Data excerpts
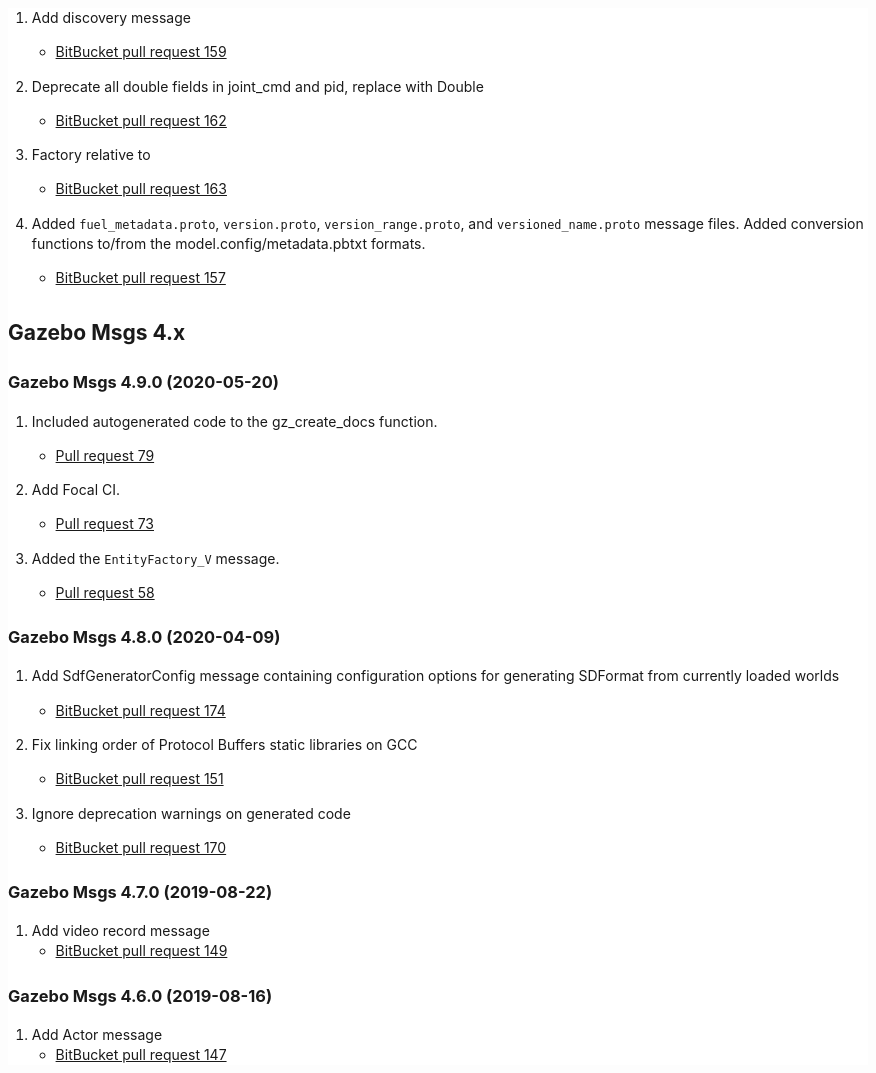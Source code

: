 1. Add discovery message
    * [BitBucket pull request 159](https://osrf-migration.github.io/ignition-gh-pages/#!/ignitionrobotics/ign-msgs/pull-requests/159)

1. Deprecate all double fields in joint_cmd and pid, replace with Double
    * [BitBucket pull request 162](https://osrf-migration.github.io/ignition-gh-pages/#!/ignitionrobotics/ign-msgs/pull-requests/162)

1. Factory relative to
    * [BitBucket pull request 163](https://osrf-migration.github.io/ignition-gh-pages/#!/ignitionrobotics/ign-msgs/pull-requests/163)

1. Added `fuel_metadata.proto`, `version.proto`, `version_range.proto`, and `versioned_name.proto` message files. Added conversion functions to/from the model.config/metadata.pbtxt formats.
    * [BitBucket pull request 157](https://osrf-migration.github.io/ignition-gh-pages/#!/ignitionrobotics/ign-msgs/pull-requests/157)


## Gazebo Msgs 4.x

### Gazebo Msgs 4.9.0 (2020-05-20)

1. Included autogenerated code to the gz_create_docs function.
    * [Pull request 79](https://github.com/gazebosim/gz-msgs/pull/79)

1. Add Focal CI.
    * [Pull request 73](https://github.com/gazebosim/gz-msgs/pull/73)

1. Added the `EntityFactory_V` message.
    * [Pull request 58](https://github.com/gazebosim/gz-msgs/pull/58)

### Gazebo Msgs 4.8.0 (2020-04-09)

1. Add SdfGeneratorConfig message containing configuration options for generating SDFormat from currently loaded worlds
    * [BitBucket pull request 174](https://osrf-migration.github.io/ignition-gh-pages/#!/ignitionrobotics/ign-msgs/pull-requests/174)

1. Fix linking order of Protocol Buffers static libraries on GCC
    * [BitBucket pull request 151](https://osrf-migration.github.io/ignition-gh-pages/#!/ignitionrobotics/ign-msgs/pull-requests/151)

1. Ignore deprecation warnings on generated code
    * [BitBucket pull request 170](https://osrf-migration.github.io/ignition-gh-pages/#!/ignitionrobotics/ign-msgs/pull-requests/170)

### Gazebo Msgs 4.7.0 (2019-08-22)

1. Add video record message
    * [BitBucket pull request 149](https://osrf-migration.github.io/ignition-gh-pages/#!/ignitionrobotics/ign-msgs/pull-requests/149)

### Gazebo Msgs 4.6.0 (2019-08-16)

1. Add Actor message
    * [BitBucket pull request 147](https://osrf-migration.github.io/ignition-gh-pages/#!/ignitionrobotics/ign-msgs/pull-requests/147)

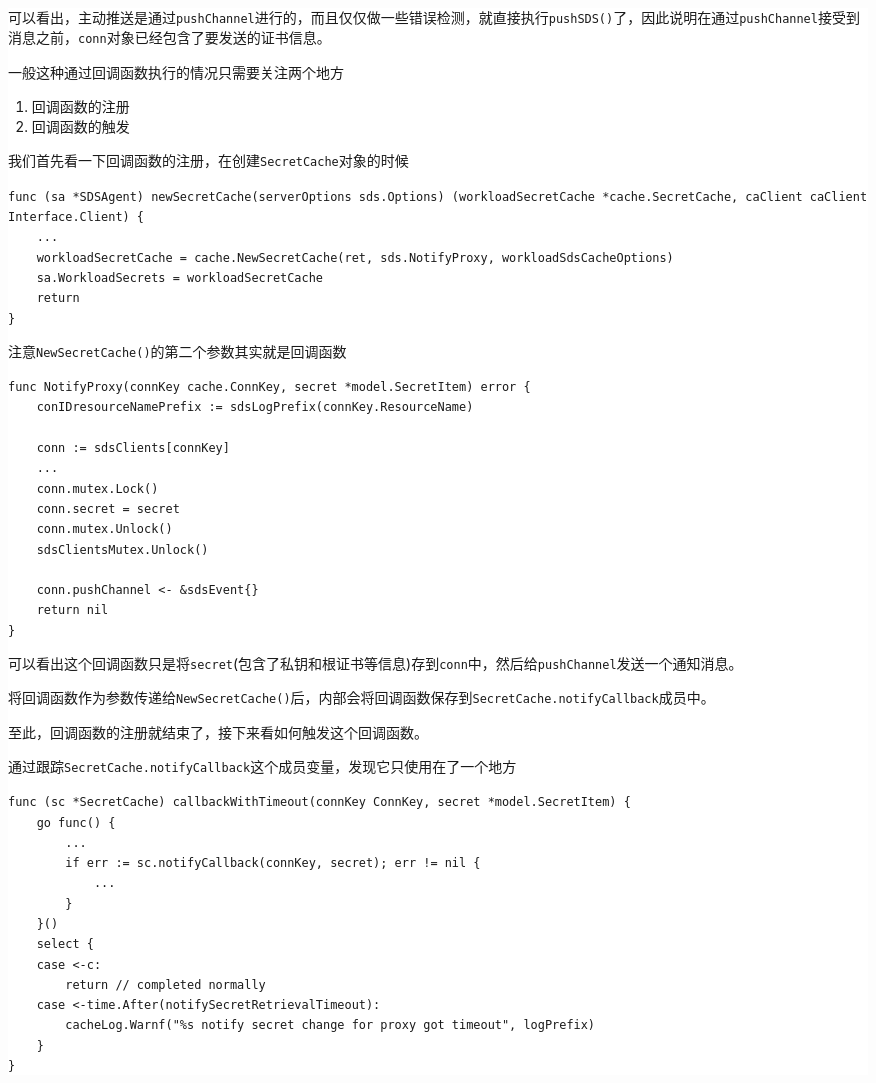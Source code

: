 可以看出，主动推送是通过`pushChannel`进行的，而且仅仅做一些错误检测，就直接执行`pushSDS()`了，因此说明在通过`pushChannel`接受到消息之前，`conn`对象已经包含了要发送的证书信息。

一般这种通过回调函数执行的情况只需要关注两个地方

1. 回调函数的注册
2. 回调函数的触发

我们首先看一下回调函数的注册，在创建`SecretCache`对象的时候

``` golang
func (sa *SDSAgent) newSecretCache(serverOptions sds.Options) (workloadSecretCache *cache.SecretCache, caClient caClientInterface.Client) {
    ...
	workloadSecretCache = cache.NewSecretCache(ret, sds.NotifyProxy, workloadSdsCacheOptions)
	sa.WorkloadSecrets = workloadSecretCache
	return
}
```

注意`NewSecretCache()`的第二个参数其实就是回调函数

``` golang
func NotifyProxy(connKey cache.ConnKey, secret *model.SecretItem) error {
	conIDresourceNamePrefix := sdsLogPrefix(connKey.ResourceName)

	conn := sdsClients[connKey]
    ...
	conn.mutex.Lock()
	conn.secret = secret
	conn.mutex.Unlock()
	sdsClientsMutex.Unlock()

	conn.pushChannel <- &sdsEvent{}
	return nil
}
```

可以看出这个回调函数只是将`secret`(包含了私钥和根证书等信息)存到`conn`中，然后给`pushChannel`发送一个通知消息。

将回调函数作为参数传递给`NewSecretCache()`后，内部会将回调函数保存到`SecretCache.notifyCallback`成员中。

至此，回调函数的注册就结束了，接下来看如何触发这个回调函数。

通过跟踪`SecretCache.notifyCallback`这个成员变量，发现它只使用在了一个地方

``` golang
func (sc *SecretCache) callbackWithTimeout(connKey ConnKey, secret *model.SecretItem) {
	go func() {
        ...
		if err := sc.notifyCallback(connKey, secret); err != nil {
            ...
		}
	}()
	select {
	case <-c:
		return // completed normally
	case <-time.After(notifySecretRetrievalTimeout):
		cacheLog.Warnf("%s notify secret change for proxy got timeout", logPrefix)
	}
}
```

ASSIGNMENT
Nothing but a number is needed: the count of lines above that contain "NotifyProxy".

ANSWER SPACE
2